An exact copy of the entries below is required, with all pictures removed.

[Opening Material to process section]

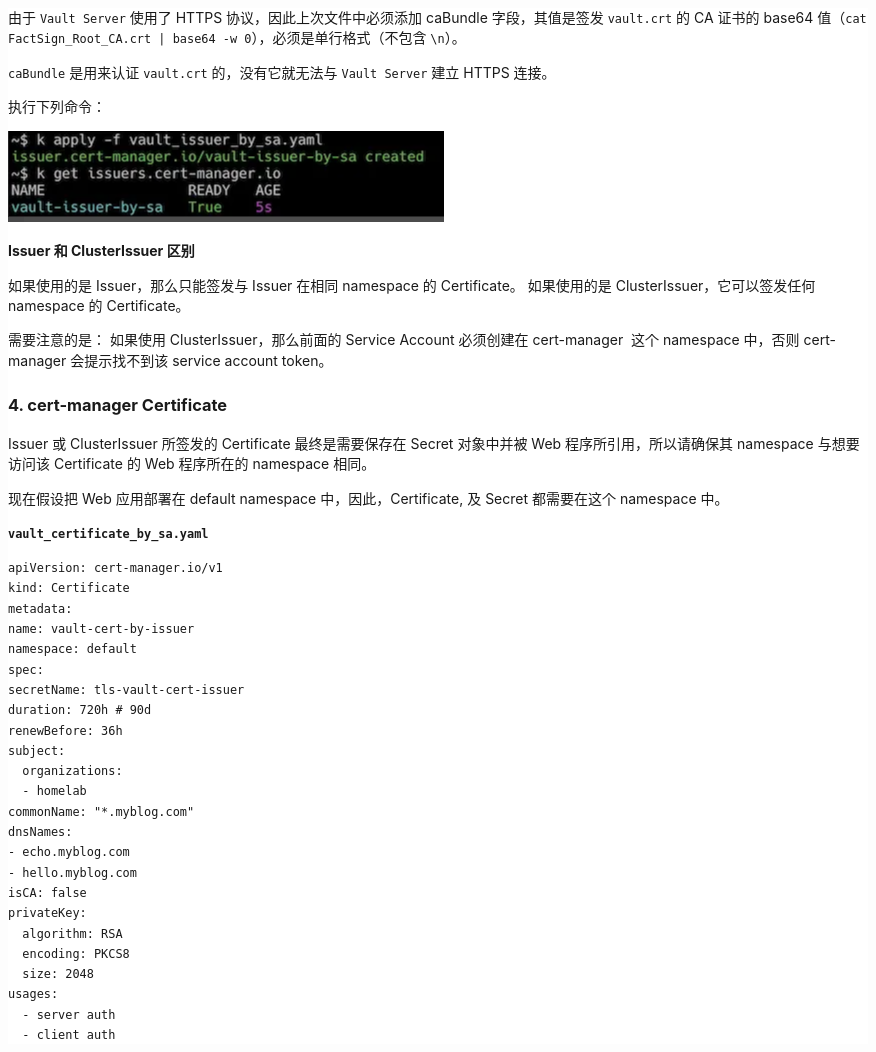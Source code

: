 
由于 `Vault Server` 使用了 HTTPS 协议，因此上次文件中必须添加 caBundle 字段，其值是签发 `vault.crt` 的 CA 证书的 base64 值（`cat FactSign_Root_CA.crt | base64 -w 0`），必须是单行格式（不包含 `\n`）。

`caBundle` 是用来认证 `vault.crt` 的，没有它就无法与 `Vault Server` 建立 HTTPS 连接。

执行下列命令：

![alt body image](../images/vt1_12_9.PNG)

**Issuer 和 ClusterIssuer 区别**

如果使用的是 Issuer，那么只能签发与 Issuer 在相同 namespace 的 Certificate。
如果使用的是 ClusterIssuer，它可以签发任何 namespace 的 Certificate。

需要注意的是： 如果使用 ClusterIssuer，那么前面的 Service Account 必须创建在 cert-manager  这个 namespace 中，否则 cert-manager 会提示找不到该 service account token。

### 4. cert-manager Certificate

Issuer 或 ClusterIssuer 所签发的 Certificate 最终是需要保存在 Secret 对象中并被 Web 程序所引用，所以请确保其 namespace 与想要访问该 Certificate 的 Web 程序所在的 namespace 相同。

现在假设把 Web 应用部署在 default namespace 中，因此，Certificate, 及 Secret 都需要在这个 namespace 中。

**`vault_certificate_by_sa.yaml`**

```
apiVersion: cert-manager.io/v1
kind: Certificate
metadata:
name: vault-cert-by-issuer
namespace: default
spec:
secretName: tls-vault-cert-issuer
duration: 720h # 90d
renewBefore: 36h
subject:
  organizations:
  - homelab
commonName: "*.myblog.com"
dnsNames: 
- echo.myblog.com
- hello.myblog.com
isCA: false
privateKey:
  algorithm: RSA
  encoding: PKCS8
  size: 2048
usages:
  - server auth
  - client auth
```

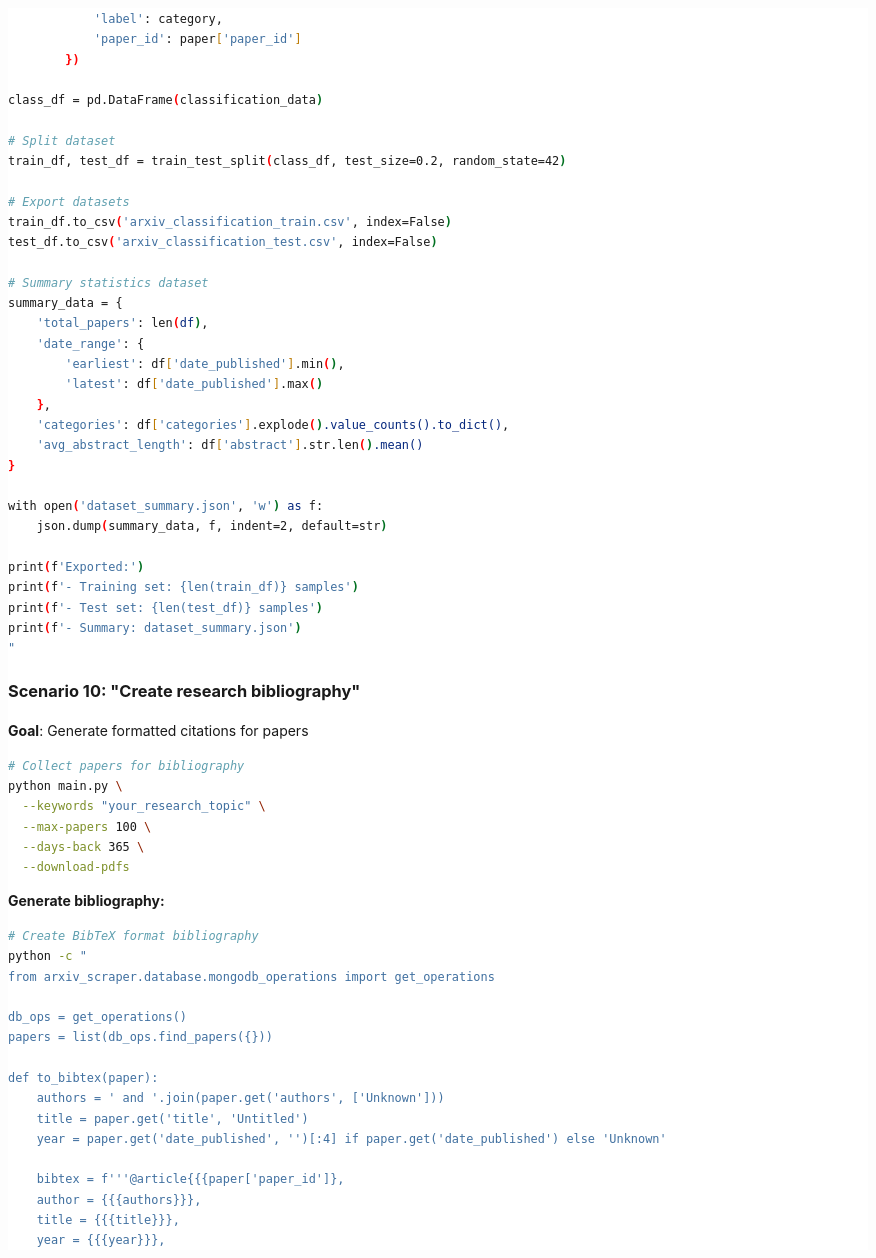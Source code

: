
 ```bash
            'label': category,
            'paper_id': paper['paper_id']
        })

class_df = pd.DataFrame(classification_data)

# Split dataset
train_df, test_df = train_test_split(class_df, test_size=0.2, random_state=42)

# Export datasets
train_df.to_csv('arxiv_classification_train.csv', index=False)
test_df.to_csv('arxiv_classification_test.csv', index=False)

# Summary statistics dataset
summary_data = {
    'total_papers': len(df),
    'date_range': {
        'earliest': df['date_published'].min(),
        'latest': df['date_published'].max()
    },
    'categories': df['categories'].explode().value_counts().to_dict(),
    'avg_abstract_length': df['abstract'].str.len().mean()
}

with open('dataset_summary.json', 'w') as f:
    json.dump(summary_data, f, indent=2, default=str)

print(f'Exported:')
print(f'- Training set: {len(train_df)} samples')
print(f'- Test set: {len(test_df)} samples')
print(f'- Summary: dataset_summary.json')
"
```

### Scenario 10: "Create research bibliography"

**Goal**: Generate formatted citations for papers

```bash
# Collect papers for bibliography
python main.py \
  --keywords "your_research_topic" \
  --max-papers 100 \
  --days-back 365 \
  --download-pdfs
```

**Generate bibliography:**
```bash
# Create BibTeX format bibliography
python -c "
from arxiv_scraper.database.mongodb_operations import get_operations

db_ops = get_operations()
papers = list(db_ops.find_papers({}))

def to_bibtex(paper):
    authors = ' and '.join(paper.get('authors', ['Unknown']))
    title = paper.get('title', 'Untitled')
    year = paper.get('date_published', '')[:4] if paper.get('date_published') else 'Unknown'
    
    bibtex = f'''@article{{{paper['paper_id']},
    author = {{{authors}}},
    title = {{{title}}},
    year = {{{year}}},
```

[Closing Material to process section]

| Solution for this problem |
Source code

: 
由于 `Vault Server` 使用了 HTTPS 协议，因此上次文件中必须添加 caBundle 字段，其值是签发 `vault.crt` 的 CA 证书的 base64 值（`cat FactSign_Root_CA.crt | base64 -w 0`），必须是单行格式（不包含 `\n`）。

`caBundle` 是用来认证 `vault.crt` 的，没有它就无法与 `Vault Server` 建立 HTTPS 连接。

执行下列命令：

![alt body image](../images/vt1_12_9.PNG)

**Issuer 和 ClusterIssuer 区别**

如果使用的是 Issuer，那么只能签发与 Issuer 在相同 namespace 的 Certificate。
如果使用的是 ClusterIssuer，它可以签发任何 namespace 的 Certificate。

需要注意的是： 如果使用 ClusterIssuer，那么前面的 Service Account 必须创建在 cert-manager  这个 namespace 中，否则 cert-manager 会提示找不到该 service account token。

### 4. cert-manager Certificate

Issuer 或 ClusterIssuer 所签发的 Certificate 最终是需要保存在 Secret 对象中并被 Web 程序所引用，所以请确保其 namespace 与想要访问该 Certificate 的 Web 程序所在的 namespace 相同。

现在假设把 Web 应用部署在 default namespace 中，因此，Certificate, 及 Secret 都需要在这个 namespace 中。

**`vault_certificate_by_sa.yaml`**

```
apiVersion: cert-manager.io/v1
kind: Certificate
metadata:
name: vault-cert-by-issuer
namespace: default
spec:
secretName: tls-vault-cert-issuer
duration: 720h # 90d
renewBefore: 36h
subject:
  organizations:
  - homelab
commonName: "*.myblog.com"
dnsNames: 
- echo.myblog.com
- hello.myblog.com
isCA: false
privateKey:
  algorithm: RSA
  encoding: PKCS8
  size: 2048
usages:
  - server auth
  - client auth
```

Source code

:
 ```bash
            'label': category,
            'paper_id': paper['paper_id']
        })

class_df = pd.DataFrame(classification_data)

# Split dataset
train_df, test_df = train_test_split(class_df, test_size=0.2, random_state=42)

# Export datasets
train_df.to_csv('arxiv_classification_train.csv', index=False)
test_df.to_csv('arxiv_classification_test.csv', index=False)

# Summary statistics dataset
summary_data = {
    'total_papers': len(df),
    'date_range': {
        'earliest': df['date_published'].min(),
        'latest': df['date_published'].max()
    },
    'categories': df['categories'].explode().value_counts().to_dict(),
    'avg_abstract_length': df['abstract'].str.len().mean()
}

with open('dataset_summary.json', 'w') as f:
    json.dump(summary_data, f, indent=2, default=str)

print(f'Exported:')
print(f'- Training set: {len(train_df)} samples')
print(f'- Test set: {len(test_df)} samples')
print(f'- Summary: dataset_summary.json')
"
```

### Scenario 10: "Create research bibliography"

**Goal**: Generate formatted citations for papers

```bash
# Collect papers for bibliography
python main.py \
  --keywords "your_research_topic" \
  --max-papers 100 \
  --days-back 365 \
  --download-pdfs
```

**Generate bibliography:**
```bash
# Create BibTeX format bibliography
python -c "
from arxiv_scraper.database.mongodb_operations import get_operations

db_ops = get_operations()
papers = list(db_ops.find_papers({}))

def to_bibtex(paper):
    authors = ' and '.join(paper.get('authors', ['Unknown']))
    title = paper.get('title', 'Untitled')
    year = paper.get('date_published', '')[:4] if paper.get('date_published') else 'Unknown'
    
    bibtex = f'''@article{{{paper['paper_id']},
    author = {{{authors}}},
    title = {{{title}}},
    year = {{{year}}},
```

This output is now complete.